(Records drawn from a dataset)
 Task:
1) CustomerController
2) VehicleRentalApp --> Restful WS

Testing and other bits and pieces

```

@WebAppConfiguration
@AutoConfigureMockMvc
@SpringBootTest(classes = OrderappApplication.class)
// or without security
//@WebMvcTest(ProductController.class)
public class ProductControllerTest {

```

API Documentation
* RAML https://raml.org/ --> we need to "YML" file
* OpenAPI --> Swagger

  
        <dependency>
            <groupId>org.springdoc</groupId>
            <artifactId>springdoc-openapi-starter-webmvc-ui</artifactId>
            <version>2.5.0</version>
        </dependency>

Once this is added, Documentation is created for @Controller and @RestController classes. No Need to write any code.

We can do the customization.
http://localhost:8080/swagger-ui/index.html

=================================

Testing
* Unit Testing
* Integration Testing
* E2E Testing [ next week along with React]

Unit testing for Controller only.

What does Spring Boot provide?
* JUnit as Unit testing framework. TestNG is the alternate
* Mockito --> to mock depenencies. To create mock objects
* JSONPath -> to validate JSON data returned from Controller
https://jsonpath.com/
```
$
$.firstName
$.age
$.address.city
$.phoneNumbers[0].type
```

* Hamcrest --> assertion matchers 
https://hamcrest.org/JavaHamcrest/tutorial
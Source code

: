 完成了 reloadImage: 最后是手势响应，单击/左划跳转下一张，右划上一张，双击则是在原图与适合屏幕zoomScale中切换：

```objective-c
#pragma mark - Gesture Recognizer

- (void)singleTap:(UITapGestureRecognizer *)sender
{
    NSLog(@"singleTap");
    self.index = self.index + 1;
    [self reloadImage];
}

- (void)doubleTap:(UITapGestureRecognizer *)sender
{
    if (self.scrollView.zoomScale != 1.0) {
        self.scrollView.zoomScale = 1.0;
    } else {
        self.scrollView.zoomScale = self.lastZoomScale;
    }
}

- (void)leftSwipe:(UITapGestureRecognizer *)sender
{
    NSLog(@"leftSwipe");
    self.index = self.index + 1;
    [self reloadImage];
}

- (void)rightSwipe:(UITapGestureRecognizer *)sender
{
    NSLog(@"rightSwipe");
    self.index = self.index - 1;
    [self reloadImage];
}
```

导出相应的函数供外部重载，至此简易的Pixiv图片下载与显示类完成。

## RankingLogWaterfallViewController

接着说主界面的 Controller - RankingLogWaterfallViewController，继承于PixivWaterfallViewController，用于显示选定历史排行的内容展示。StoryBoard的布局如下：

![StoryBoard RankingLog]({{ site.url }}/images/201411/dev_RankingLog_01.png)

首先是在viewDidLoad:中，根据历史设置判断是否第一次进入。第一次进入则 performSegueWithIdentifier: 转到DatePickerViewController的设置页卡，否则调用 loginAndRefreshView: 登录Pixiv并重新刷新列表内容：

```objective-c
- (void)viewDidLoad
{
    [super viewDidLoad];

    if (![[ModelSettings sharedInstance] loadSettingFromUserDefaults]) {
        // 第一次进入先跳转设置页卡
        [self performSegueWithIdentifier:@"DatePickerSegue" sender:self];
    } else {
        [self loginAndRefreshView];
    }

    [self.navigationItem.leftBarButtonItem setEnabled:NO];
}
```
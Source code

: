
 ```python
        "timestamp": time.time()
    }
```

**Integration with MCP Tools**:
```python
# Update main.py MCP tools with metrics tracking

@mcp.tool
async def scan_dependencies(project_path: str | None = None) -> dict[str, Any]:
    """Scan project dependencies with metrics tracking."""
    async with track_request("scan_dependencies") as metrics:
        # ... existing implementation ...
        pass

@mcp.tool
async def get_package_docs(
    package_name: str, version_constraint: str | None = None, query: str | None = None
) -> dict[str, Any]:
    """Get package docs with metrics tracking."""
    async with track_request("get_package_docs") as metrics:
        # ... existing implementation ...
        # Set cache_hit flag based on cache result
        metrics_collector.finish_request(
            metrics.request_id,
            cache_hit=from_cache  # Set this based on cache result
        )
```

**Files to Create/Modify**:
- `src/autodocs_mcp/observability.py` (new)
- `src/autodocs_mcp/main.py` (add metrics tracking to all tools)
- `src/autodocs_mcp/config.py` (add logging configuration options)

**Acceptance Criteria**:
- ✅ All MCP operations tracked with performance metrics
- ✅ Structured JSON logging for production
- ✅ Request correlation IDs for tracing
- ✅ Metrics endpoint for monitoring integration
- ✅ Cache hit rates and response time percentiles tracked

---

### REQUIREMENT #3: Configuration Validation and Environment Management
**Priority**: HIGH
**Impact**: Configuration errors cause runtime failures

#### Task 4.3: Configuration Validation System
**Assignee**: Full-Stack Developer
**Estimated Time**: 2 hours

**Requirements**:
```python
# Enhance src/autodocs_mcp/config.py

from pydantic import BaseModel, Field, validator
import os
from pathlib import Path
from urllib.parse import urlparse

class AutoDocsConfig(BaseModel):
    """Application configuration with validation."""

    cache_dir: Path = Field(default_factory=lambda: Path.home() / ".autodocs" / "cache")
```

▶ _WHAT THE TASK ASKS_
The answer must hold exactly the lines of the entries above, from the first line through the line that contains "<artifactId>springdoc-openapi-starter-webmvc-ui</artifactId>", and no others.

▶ _TASK SOLUTION_
 Task:
1) CustomerController
2) VehicleRentalApp --> Restful WS

Testing and other bits and pieces

```

@WebAppConfiguration
@AutoConfigureMockMvc
@SpringBootTest(classes = OrderappApplication.class)
// or without security
//@WebMvcTest(ProductController.class)
public class ProductControllerTest {

```

API Documentation
* RAML https://raml.org/ --> we need to "YML" file
* OpenAPI --> Swagger

  
        <dependency>
            <groupId>org.springdoc</groupId>
            <artifactId>springdoc-openapi-starter-webmvc-ui</artifactId>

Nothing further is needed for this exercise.